# Help ! Need some developer to Port a X11 App to Cocoa



## MADMACMAN (Mar 24, 2004)

Hello,
so i'm working a lot with Mpeg 2 Files and need help to port a Mpeg 2 editor from X11 to Cocoa. The App is could gopchop and the webside is here :http://sourceforge.net/projects/gopchop/
I'm not developer but i can design a nice Gui for it & help other way...
So if anyone can help me to get it run under OSX or at first get it run under X11 than plz mail me. I try'ed to compile it but for me it was the first time so i have no idea...but maybe for you it will be just 2 min becaus ya know how....
So if you also need a Mpeg 2 Editor or have time or be curious than plz contact me & help us to get a new OSX App.

Thx

Stefan


----------



## The Grimace (Mar 25, 2004)

I'm having problems compiling one of the components.  Gopchop relys on a module called XML:arser, which in turns relys upon an xml engine called expat.  Expat is included with XML:arser, and makefiles generate fine via configure, but when make is invoked gcc can't find "expat.h".  Which is kinda important =)  So I went to sourceforge and found the latest version of expat.  Which has the needed headed file.  Only there's still "issues".  I'll see what I can do, but I ain't an expert.  I have no real experience with make and the like, so it's a learn-as-you-go type of thing.  However, I am a saddistic b*st*rd, and actually like this kinda stuff.

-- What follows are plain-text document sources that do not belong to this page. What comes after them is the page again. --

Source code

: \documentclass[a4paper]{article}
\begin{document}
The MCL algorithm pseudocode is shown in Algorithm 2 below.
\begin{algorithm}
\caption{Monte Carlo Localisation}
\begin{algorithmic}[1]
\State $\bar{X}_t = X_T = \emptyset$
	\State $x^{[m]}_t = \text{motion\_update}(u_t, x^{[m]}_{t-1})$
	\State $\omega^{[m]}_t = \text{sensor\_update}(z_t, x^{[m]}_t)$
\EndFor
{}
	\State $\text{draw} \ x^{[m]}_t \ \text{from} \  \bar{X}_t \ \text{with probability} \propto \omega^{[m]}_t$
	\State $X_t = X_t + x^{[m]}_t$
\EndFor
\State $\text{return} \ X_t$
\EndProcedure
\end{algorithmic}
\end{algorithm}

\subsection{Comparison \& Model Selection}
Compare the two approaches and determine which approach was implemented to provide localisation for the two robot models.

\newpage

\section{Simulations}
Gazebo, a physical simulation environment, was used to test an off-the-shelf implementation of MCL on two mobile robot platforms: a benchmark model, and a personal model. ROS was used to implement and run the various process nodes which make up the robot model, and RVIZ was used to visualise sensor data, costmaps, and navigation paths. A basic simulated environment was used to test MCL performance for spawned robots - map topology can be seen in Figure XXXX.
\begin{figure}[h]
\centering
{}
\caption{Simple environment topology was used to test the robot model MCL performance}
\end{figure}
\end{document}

I'll post again later with a progress report.

Although, it just occurred to me... I wonder if the fink project has ported expat or XML:arser... Think I'll check that first.

(tig)


----------



## Viro (Mar 25, 2004)

In fink, you'll want to install the package called xml-parser-pm. That's the Expat wrapper for Perl.

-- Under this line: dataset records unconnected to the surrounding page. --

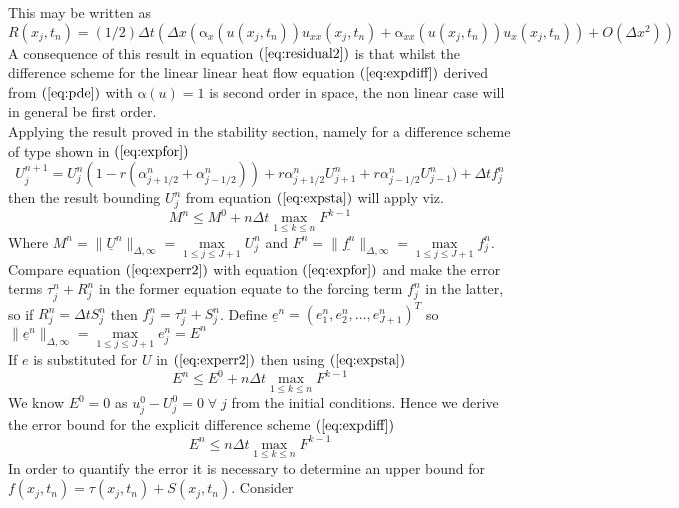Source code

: \documentclass[11pt]{article}
\newcommand{\D}{\Delta}
\newcommand{\al}{\mathrm{\alpha}}
\begin{document}
This may be written as
\begin{equation} 
\label{eq:residual3}
 R(x_j,t_n) = (1/2)\D{t}\left(\D{x}\left(  \al_x(u(x_j,t_n))u_{xx}(x_j,t_n) +  \al_{xx}(u(x_j,t_n))u_{x}(x_j,t_n)              \right )    + O(\D{x^2}  )\right) 
\end{equation} 
A consequence of this result in equation $(\ref{eq:residual2} )$ is that whilst the difference scheme for the linear linear heat flow equation $(\ref{eq:expdiff})$ derived from $(\ref{eq:pde})$ with $\al(u) = 1$ is second order in space, the non linear case will in general be first order.\\
Applying the result proved in the stability section, namely for a difference scheme of type shown in $(\ref{eq:expfor})$ 
\begin{equation*}
U_j^{n+1} = U_j^n(1 - r(\alpha_{j+1/2}^n+\alpha_{j-1/2}^n)) + r\alpha_{j+1/2}^nU_{j+1}^n +r\alpha_{j-1/2}^nU_{j-1}^n) + \D{t}f_j^n 
\end{equation*}
then the result bounding $U_j^n$ from equation $(\ref{eq:expsta})$ will apply viz.
\begin{equation*}
M^n \leq M^0 + n\D{t}\max_{1\leq{k}\leq{n}}{F^{k-1}}
\end{equation*}
Where $M^n = \|{\underline{U}^n}\|_{\D,\infty} = \max\limits_{1\leq{j}\leq{J+1}   }{U_j^n}  $ and $ F^n = \|{\underline{f^n}\|_{\D,\infty}} = \max\limits_{1\leq{j}\leq{J+1}   }{f_j^n} $.\\
Compare equation $(\ref{eq:experr2})$ with equation $(\ref{eq:expfor})$ and make the error terms $\tau_j^n +R_j^n$ in the former equation equate to the forcing term $f_j^n$ in the latter, so if $R_j^n = \D{t}S_j^n$ then $f_j^n = \tau_j^n + S_j^n$. 
Define $\underline{e}^n={(e_1^n,e_2^n,...,e_{J+1}^n)}^T$ so $\|{\underline{e}^n}\|_{\D,\infty} = \max\limits_{1\leq{j}\leq{J+1}   }{e_j^n} = E^n $\\
If $e$ is substituted for $U$ in $(\ref{eq:experr2})$ then using $(\ref{eq:expsta})$
\begin{equation*}
E^n \leq E^0 + n\D{t}\max_{1\leq{k}\leq{n}}F^{k-1}
\end{equation*}  
We know $E^0 = 0$ as $u_j^0 - U_j^0 = 0\; \forall\; {j}$ \;from the initial conditions.
Hence we derive the error bound for the explicit difference scheme $(\ref{eq:expdiff})$
\begin{equation}
\label{eq:experr3}
 E^n \leq  n\D{t}\max_{1\leq{k}\leq{n}}F^{k-1}
\end{equation}
In order to quantify the error it is necessary to determine an upper bound for $f(x_j,t_n) = \tau(x_j,t_n) + S(x_j,t_n)$. Consider 
\end{document}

And you need to also install a package called mpeg2dec. This is available from fink.

Oh, and welcome to the forums


----------



## MADMACMAN (Mar 25, 2004)

Thx for the try,
yes in fink you can install the xml parser & mpeg2dec..i did it and it makes the configure fine after that i type make and it starts but at the end i got some error msg...hmm the same with make install...Is there a possibility in fink to compile the package ? i have no found an option how to add an App to the list...I mail'd also the Author and he replys that it sould compile with fink and run then fine...also try not only the last version ....the stable 1.0.0 version is maybe better...also to install via Fink is GTK-1.2...i all did it but with an error at the end....mabe i did something wrong...


----------



## Viro (Mar 25, 2004)

Under fink, you need to install the mpeg2dec-dev package. This is the package that includes the mpeg2dec/mpeg2.h header file that is complains about. From looking at the configure output of gopchop, it seems like you might need the gtk+, g77 packages as well.

Then in the directory where you unpacked gopchop, you need to do the command ./configure.

This isn't as easy as it sounds, as you need to pass it certain flags. The following is my configure command


> ./configure CXX="g++" CFLAGS="-I/sw/include -O2 -mcpu=7450" LDFLAGS=-L/sw/lib CXXFLAGS=$CFLAGS CPPFLAGS=$CXXFLAGS ACLOCAL_FLAGS="-I /sw/share/aclocal" PKG_CONFIG_PATH="/sw/lib/pkgconfig"



After this, you can do the following


> make
> sudo make install



Then you can run GOPchop, and it will run  I've got it up and running now.


----------



## MADMACMAN (Mar 25, 2004)

wow cool i try it now again...do ya think it will easy to port to cocoa ?
is it possible to make an xcode project from it so that it will be easya to compile & modify ? can someone help with that ? thx for help ::love::  ::angel::


----------



## Viro (Mar 25, 2004)

MADMACMAN said:
			
		

> wow cool i try it now again...do ya think it will easy to port to cocoa ?
> thx



No, I don't think it'll be easy to port to Cocoa. At least, I don't have the time to port it to Cocoa, plus since I use OroborOSX as an X11 window manager, I get pretty good integration with OS X (i.e. copy and paste support).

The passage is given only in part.